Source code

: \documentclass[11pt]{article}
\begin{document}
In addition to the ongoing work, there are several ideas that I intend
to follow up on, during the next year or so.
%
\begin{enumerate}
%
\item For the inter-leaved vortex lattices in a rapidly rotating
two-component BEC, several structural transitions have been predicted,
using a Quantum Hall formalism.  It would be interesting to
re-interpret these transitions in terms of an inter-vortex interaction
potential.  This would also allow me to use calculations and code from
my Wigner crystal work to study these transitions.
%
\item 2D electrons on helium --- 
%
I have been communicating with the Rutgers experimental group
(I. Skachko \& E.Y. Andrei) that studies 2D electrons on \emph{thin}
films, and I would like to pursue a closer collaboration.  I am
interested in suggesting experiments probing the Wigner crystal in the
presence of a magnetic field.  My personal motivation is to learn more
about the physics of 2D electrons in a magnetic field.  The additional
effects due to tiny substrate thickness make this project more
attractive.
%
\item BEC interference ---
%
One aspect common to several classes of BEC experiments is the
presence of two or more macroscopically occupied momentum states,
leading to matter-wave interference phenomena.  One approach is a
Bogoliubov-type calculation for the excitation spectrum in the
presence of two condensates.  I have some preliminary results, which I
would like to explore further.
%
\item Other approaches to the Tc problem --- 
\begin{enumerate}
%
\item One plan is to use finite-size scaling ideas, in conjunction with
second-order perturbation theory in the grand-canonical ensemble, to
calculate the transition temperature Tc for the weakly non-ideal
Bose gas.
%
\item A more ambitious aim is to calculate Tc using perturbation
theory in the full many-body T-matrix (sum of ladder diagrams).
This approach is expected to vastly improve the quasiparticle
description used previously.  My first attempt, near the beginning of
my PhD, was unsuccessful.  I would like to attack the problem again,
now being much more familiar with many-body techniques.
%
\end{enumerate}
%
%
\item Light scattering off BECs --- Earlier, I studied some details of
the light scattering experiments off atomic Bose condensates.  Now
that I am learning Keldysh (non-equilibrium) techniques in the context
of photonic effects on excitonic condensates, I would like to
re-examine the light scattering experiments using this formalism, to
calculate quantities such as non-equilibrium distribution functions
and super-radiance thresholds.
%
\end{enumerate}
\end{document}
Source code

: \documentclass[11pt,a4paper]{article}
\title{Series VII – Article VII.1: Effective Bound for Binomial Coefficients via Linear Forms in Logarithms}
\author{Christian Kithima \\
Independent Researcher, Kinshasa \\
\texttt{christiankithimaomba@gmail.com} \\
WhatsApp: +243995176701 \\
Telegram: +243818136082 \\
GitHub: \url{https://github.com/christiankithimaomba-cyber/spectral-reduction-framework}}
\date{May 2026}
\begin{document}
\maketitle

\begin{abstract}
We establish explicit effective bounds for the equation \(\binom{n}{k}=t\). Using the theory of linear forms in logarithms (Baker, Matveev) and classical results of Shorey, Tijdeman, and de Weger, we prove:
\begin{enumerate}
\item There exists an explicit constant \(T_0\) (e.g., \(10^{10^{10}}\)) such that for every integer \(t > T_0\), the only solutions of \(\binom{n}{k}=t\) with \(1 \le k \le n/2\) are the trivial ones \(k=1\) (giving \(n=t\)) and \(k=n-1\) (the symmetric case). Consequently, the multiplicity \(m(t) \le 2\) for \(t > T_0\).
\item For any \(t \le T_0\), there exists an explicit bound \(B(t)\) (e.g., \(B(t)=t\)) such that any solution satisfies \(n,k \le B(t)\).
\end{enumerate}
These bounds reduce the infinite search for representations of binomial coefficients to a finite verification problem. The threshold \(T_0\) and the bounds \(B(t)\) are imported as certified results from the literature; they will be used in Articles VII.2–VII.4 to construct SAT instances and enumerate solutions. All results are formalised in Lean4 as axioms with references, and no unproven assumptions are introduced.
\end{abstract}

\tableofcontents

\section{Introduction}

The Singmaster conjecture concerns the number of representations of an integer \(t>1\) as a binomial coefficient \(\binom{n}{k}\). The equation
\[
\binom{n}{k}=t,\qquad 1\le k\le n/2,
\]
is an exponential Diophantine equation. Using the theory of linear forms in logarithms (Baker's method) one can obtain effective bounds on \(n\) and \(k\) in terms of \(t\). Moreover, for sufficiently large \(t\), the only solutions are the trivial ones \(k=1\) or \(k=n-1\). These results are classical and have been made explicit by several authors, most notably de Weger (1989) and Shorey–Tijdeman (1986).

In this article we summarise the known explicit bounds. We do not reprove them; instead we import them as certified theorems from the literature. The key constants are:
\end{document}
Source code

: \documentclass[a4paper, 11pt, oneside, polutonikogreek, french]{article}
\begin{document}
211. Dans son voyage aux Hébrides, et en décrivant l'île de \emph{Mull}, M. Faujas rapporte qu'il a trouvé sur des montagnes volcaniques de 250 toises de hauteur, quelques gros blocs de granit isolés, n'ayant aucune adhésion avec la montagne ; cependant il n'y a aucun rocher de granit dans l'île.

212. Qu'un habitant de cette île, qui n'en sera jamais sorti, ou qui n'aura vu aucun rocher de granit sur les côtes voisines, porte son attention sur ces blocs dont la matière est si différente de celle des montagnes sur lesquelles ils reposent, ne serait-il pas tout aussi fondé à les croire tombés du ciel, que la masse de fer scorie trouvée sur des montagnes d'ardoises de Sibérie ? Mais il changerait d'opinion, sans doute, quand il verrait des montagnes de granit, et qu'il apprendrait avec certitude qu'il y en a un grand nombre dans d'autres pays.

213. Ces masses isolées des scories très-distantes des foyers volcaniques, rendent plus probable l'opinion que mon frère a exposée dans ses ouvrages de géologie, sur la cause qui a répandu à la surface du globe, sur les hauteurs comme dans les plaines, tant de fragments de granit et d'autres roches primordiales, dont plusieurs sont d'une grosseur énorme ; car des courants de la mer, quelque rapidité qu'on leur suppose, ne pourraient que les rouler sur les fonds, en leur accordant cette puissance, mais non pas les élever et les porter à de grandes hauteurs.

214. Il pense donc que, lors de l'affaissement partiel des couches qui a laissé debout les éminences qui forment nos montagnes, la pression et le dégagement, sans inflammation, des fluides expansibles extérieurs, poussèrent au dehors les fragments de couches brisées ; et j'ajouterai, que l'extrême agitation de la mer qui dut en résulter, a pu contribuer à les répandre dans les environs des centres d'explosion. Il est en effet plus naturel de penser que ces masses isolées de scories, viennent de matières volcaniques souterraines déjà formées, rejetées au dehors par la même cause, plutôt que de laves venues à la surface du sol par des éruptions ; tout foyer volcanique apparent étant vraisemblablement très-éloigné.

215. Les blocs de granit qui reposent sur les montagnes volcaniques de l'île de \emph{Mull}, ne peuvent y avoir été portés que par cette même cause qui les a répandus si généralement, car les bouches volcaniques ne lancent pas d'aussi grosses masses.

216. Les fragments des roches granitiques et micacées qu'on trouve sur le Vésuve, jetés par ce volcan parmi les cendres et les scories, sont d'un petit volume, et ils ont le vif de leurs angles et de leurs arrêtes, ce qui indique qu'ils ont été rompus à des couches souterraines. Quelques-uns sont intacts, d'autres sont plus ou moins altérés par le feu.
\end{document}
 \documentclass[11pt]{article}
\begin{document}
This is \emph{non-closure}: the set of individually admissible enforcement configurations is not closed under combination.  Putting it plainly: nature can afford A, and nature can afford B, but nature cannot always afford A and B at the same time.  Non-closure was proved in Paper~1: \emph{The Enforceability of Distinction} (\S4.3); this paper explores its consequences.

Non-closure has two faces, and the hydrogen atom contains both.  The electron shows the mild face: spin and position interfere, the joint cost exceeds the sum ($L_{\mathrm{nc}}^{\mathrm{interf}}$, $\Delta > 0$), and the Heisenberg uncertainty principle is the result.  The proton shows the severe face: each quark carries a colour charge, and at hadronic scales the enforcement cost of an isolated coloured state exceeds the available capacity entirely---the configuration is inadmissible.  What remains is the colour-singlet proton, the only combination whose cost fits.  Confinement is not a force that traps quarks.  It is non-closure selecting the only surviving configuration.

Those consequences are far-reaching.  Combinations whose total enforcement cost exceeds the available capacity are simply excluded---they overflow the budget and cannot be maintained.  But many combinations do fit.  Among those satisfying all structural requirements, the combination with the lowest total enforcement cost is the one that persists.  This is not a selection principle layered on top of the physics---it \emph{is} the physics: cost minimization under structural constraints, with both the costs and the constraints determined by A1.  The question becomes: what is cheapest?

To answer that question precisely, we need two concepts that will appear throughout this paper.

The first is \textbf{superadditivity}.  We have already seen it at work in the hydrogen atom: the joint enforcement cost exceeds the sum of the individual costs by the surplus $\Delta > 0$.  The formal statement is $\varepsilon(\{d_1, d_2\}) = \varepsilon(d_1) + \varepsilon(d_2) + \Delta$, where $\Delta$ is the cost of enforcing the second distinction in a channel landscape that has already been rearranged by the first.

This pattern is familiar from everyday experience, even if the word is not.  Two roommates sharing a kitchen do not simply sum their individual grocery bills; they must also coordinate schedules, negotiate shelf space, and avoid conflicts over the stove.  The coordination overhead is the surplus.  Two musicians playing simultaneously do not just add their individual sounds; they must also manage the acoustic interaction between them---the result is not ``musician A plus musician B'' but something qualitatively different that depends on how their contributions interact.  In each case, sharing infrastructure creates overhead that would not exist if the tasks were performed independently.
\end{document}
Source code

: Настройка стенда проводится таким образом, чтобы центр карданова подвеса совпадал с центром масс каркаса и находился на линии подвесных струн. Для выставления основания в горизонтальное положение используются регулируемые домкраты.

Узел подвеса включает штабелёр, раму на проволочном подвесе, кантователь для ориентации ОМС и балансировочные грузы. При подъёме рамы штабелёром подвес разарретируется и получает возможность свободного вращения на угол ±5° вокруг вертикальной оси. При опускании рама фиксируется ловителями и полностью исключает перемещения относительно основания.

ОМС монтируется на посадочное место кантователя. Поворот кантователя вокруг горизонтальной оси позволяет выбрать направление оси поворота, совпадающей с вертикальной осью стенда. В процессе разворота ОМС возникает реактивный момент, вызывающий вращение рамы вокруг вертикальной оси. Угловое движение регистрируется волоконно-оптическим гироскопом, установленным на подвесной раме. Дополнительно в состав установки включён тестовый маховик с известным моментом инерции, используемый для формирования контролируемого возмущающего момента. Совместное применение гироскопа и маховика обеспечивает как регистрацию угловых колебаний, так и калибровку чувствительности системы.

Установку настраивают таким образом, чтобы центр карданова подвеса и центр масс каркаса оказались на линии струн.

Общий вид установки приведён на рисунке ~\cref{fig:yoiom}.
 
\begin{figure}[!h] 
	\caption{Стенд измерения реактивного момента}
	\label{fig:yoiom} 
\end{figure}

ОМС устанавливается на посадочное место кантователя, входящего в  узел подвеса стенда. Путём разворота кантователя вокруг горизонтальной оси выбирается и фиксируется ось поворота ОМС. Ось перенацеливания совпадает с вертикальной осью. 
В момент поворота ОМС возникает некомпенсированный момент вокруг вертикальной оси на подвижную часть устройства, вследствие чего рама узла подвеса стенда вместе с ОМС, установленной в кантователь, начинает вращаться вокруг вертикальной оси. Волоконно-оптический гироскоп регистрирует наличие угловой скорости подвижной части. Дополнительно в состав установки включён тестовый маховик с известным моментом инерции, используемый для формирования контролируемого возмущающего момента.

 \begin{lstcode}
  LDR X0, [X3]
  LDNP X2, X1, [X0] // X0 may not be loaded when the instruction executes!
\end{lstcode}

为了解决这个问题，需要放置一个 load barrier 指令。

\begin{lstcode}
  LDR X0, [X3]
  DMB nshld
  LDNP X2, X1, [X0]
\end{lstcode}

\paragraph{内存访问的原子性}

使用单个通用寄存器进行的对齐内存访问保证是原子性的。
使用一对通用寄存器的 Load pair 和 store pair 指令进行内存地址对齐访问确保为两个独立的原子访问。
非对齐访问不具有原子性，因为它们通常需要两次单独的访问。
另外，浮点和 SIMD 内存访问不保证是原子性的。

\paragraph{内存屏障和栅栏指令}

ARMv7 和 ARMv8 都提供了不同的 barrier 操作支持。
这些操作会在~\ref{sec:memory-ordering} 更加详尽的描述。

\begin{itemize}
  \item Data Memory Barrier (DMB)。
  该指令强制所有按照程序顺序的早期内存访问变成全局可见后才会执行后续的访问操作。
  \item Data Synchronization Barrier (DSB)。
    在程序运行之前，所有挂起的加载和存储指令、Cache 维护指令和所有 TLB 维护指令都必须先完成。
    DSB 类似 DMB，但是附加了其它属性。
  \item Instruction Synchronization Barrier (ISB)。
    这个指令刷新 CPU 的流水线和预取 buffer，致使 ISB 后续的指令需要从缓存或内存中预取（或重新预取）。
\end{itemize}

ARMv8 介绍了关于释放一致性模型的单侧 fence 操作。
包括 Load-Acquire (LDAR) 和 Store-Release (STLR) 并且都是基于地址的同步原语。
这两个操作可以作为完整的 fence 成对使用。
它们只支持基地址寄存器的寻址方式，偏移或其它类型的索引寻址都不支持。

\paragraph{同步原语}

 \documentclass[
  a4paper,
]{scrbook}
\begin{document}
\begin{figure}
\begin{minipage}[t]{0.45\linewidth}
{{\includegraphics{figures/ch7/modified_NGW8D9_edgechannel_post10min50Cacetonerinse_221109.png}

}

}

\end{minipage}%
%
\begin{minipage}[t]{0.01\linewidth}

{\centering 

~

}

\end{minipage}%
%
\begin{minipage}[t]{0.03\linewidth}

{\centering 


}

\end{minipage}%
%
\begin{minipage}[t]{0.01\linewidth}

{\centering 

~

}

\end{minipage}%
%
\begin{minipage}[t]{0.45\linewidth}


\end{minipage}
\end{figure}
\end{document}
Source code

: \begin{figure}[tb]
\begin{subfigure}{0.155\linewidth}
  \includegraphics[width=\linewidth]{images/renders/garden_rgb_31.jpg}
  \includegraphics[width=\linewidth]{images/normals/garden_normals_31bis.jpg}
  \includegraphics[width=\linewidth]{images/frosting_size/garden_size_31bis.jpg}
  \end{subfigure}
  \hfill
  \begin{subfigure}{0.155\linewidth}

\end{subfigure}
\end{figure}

TASK BRIEF = How many lines in the listing contain the word "calculate"? Answer with the count and nothing else.

REPLY = 3